══ Source material
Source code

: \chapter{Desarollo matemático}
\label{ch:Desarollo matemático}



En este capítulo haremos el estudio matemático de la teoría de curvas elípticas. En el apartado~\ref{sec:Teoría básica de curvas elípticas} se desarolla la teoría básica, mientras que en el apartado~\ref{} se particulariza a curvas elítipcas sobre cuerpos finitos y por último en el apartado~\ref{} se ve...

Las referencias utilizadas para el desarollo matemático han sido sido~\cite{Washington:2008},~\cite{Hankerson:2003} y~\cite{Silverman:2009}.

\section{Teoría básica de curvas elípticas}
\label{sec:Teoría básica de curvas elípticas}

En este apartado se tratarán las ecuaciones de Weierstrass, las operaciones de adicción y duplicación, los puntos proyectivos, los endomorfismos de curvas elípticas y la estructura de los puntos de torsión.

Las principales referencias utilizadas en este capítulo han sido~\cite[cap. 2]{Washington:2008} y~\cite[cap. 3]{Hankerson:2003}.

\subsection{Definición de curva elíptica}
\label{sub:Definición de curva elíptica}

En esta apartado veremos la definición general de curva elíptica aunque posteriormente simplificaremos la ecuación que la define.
════
▶ What to work on
Without omission, return all of the records exactly as given.

▶ Worked solution
Source code

: \chapter{Desarollo matemático}
\label{ch:Desarollo matemático}



En este capítulo haremos el estudio matemático de la teoría de curvas elípticas. En el apartado~\ref{sec:Teoría básica de curvas elípticas} se desarolla la teoría básica, mientras que en el apartado~\ref{} se particulariza a curvas elítipcas sobre cuerpos finitos y por último en el apartado~\ref{} se ve...

Las referencias utilizadas para el desarollo matemático han sido sido~\cite{Washington:2008},~\cite{Hankerson:2003} y~\cite{Silverman:2009}.

\section{Teoría básica de curvas elípticas}
\label{sec:Teoría básica de curvas elípticas}

En este apartado se tratarán las ecuaciones de Weierstrass, las operaciones de adicción y duplicación, los puntos proyectivos, los endomorfismos de curvas elípticas y la estructura de los puntos de torsión.

Las principales referencias utilizadas en este capítulo han sido~\cite[cap. 2]{Washington:2008} y~\cite[cap. 3]{Hankerson:2003}.

\subsection{Definición de curva elíptica}
\label{sub:Definición de curva elíptica}

En esta apartado veremos la definición general de curva elíptica aunque posteriormente simplificaremos la ecuación que la define.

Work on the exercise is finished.